What we are attempting to do is to assure that we can prevent people from adversely affecting our way of life. We are a free people. We need to be able to go out of the door in the morning and not be fearful for our lives. Children have to go off to school and we have to have reasonable expectation that they'll be coming home from school. And people have to be able to say what they think and go where they think and engage in the kinds of legal activities that they wish to engage in. And that is what this is about.

This terrorism problem in the world strikes at the very heart of what we are as a free people. And a victory is that, in my view, has to be characterized as the kind of an environment where we can, in fact, fulfill and live those freedoms.

QUESTION: Well, one last thing, would that mean the operative verb would be stamp out terrorism or to reduce terrorism?

RUMSFELD: I think what we need to do is to deal with terrorism so that it does not threaten our way of life. I think trying to stamp it out in every single locale all across the globe in perpetuity sounds like a pretty big task to me, and it is the aspect of it that affects the American people and our interests.

I mean, let's look at the damage that has been done. We've lost thousands of people; others--many thousands--are fearful. We've seen significant economic harm to people in this country and elsewhere in the globe. The United States is linked with so many nations across the globe that we need to be able to engage in the kinds of things that Americans engage in. So I think that to the extent we are able to deal with this problem in a way that permits that, we would have every reason to feel that we had accomplished something very important for ourselves and for the people with whom we have various kinds of relationships around the world.

QUESTION: Do you have enough forces in place to act now if you had the intelligence that allowed you to?

RUMSFELD: The goal has been to get our forces positioned in a way that we feel that when the president has made a decision that he is convinced there's something we can do that is useful and will be helpful in achieving the goals that I've just articulated, that we'll be able to salute and go do it.

I'm going to step away. Thank you.

Mel, you have it.

MARTINEZ: Thank you, sir.

RUMSFELD: You're talking to an insightful, thoughtful and talented...

MARTINEZ: I cannot spell Taliban, but otherwise...

RUMSFELD: ... kind, gentle Pentagon press corps.

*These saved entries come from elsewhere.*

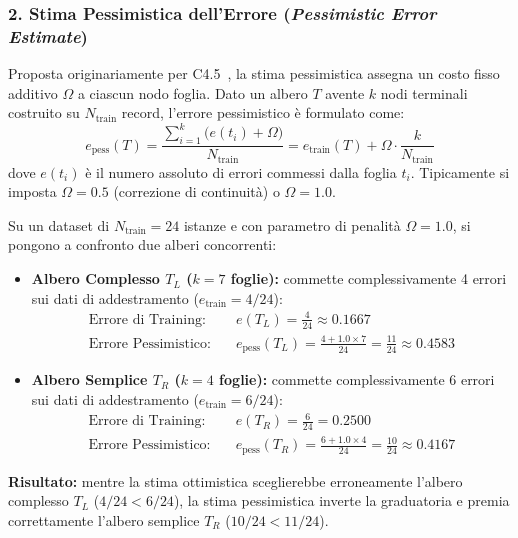 \subsubsection{2. Stima Pessimistica dell'Errore (\textit{Pessimistic Error Estimate})}
Proposta originariamente per C4.5~\cite{quinlan1993}, la stima pessimistica assegna un costo fisso additivo $\Omega$ a ciascun nodo foglia.
Dato un albero $T$ avente $k$ nodi terminali costruito su $N_{\text{train}}$ record, l'errore pessimistico è formulato come:
\begin{equation}
    e_{\text{pess}}(T) = \frac{\sum_{i=1}^k \big( e(t_i) + \Omega \big)}{N_{\text{train}}} = e_{\text{train}}(T) + \Omega \cdot \frac{k}{N_{\text{train}}}
\end{equation}
dove $e(t_i)$ è il numero assoluto di errori commessi dalla foglia $t_i$. Tipicamente si imposta $\Omega = 0.5$ (correzione di continuità) o $\Omega = 1.0$.

\begin{example}
Su un dataset di $N_{\text{train}} = 24$ istanze e con parametro di penalità $\Omega = 1.0$, si pongono a confronto due alberi concorrenti:
\begin{itemize}
    \item \textbf{Albero Complesso $T_L$ ($k = 7$ foglie):} commette complessivamente 4 errori sui dati di addestramento ($e_{\text{train}} = 4/24$):
    \begin{align}
        \text{Errore di Training:} & \quad e(T_L) = \frac{4}{24} \approx 0.1667 \\
        \text{Errore Pessimistico:} & \quad e_{\text{pess}}(T_L) = \frac{4 + 1.0 \times 7}{24} = \frac{11}{24} \approx 0.4583
    \end{align}
    \item \textbf{Albero Semplice $T_R$ ($k = 4$ foglie):} commette complessivamente 6 errori sui dati di addestramento ($e_{\text{train}} = 6/24$):
    \begin{align}
        \text{Errore di Training:} & \quad e(T_R) = \frac{6}{24} = 0.2500 \\
        \text{Errore Pessimistico:} & \quad e_{\text{pess}}(T_R) = \frac{6 + 1.0 \times 4}{24} = \frac{10}{24} \approx 0.4167
    \end{align}
\end{itemize}
\textbf{Risultato:} mentre la stima ottimistica sceglierebbe erroneamente l'albero complesso $T_L$ ($4/24 < 6/24$), la stima pessimistica inverte la graduatoria e premia correttamente l'albero semplice $T_R$ ($10/24 < 11/24$).
\end{example}

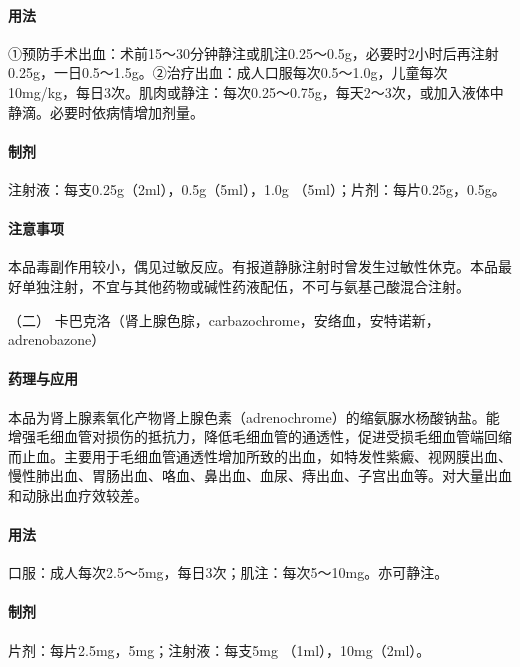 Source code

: \paragraph{用法}

①预防手术出血：术前15～30分钟静注或肌注0.25～0.5g，必要时2小时后再注射0.25g，一日0.5～1.5g。②治疗出血：成人口服每次0.5～1.0g，儿童每次10mg/kg，每日3次。肌肉或静注：每次0.25～0.75g，每天2～3次，或加入液体中静滴。必要时依病情增加剂量。

\paragraph{制剂}

注射液：每支0.25g（2ml），0.5g（5ml），1.0g
（5ml）；片剂：每片0.25g，0.5g。

\paragraph{注意事项}

本品毒副作用较小，偶见过敏反应。有报道静脉注射时曾发生过敏性休克。本品最好单独注射，不宜与其他药物或碱性药液配伍，不可与氨基己酸混合注射。

\hypertarget{text00438.htmlux5cux23CHP17-8-3-2}{}
（二）
卡巴克洛（肾上腺色腙，carbazochrome，安络血，安特诺新，adrenobazone）

\paragraph{药理与应用}

本品为肾上腺素氧化产物肾上腺色素（adrenochrome）的缩氨脲水杨酸钠盐。能增强毛细血管对损伤的抵抗力，降低毛细血管的通透性，促进受损毛细血管端回缩而止血。主要用于毛细血管通透性增加所致的出血，如特发性紫癜、视网膜出血、慢性肺出血、胃肠出血、咯血、鼻出血、血尿、痔出血、子宫出血等。对大量出血和动脉出血疗效较差。

\paragraph{用法}

口服：成人每次2.5～5mg，每日3次；肌注：每次5～10mg。亦可静注。

\paragraph{制剂}

片剂：每片2.5mg，5mg；注射液：每支5mg （1ml），10mg（2ml）。

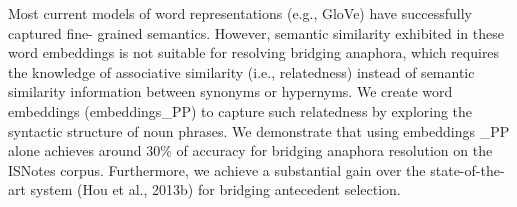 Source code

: Most current models of word representations (e.g., GloVe) have successfully captured fine- grained semantics. However, semantic similarity exhibited in these word embeddings is not suitable for resolving bridging anaphora, which requires the knowledge of associative similarity (i.e., relatedness) instead of semantic similarity information between synonyms or hypernyms. We create word embeddings (embeddings\_PP) to capture such relatedness by exploring the syntactic structure of noun phrases. We demonstrate that using embeddings \_PP alone achieves around 30\% of accuracy for bridging anaphora resolution on the ISNotes corpus. Furthermore, we achieve a substantial gain over the state-of-the-art system (Hou et al., 2013b) for bridging antecedent selection.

QUESTION: Who are all under deadline to go file on what the secretary just said.

(LAUGHTER)

MARTINEZ: If you have a question or two on the announcement, I'll be glad to answer.

QUESTION: Yes, Mr. Secretary, does this affect any active-duty forces at all?

MARTINEZ: Yes, it does. It affects all active-duty forces. But what has to happen is that they have to have incurred the debt previous to the time of entering the service. For those who are being called to active duty, then it would be those obviously who incurred any debt prior to the date of their call.

QUESTION: A soldier serving in his third year active duty, if he had incurred the debt for the house say...

MARTINEZ: Before his date of service.

QUESTION: ... then it'll be capped at 6 percent.

MARTINEZ: Correct.

QUESTION: But isn't this for people who are being currently called up rather than active...

MARTINEZ: It basically applies mostly to people who are being called up because those are the people who are going to have the FHA mortgages and who are going to have--you know, people on active duty oftentimes do not have private residences. They live on base and that kind of thing. So the bottom line is that we think it'll apply mostly to those that were called up, but it'll apply really across the board. It doesn't make a distinction between active and inactive.

QUESTION: Is this an order for the mortgage companies to do this or is this a suggestion?

MARTINEZ: No, no, it's an order. I mean, it enacts a law that is activated from time to time, last time in 1991 during the Persian Gulf War, and now we're calling it into being again. It's the Soldiers and Sailors Civil Relief Act.

QUESTION: Including the provision of nonpayment of principal.

RUMSFELD: Correct.

QUESTION: For how long?

RUMSFELD: It's for the time of service--for a year, basically, which is the time of their call.

QUESTION: Does the affect DOD civilians who are deployed (inaudible)

RUMSFELD: No. It would not affect civilians.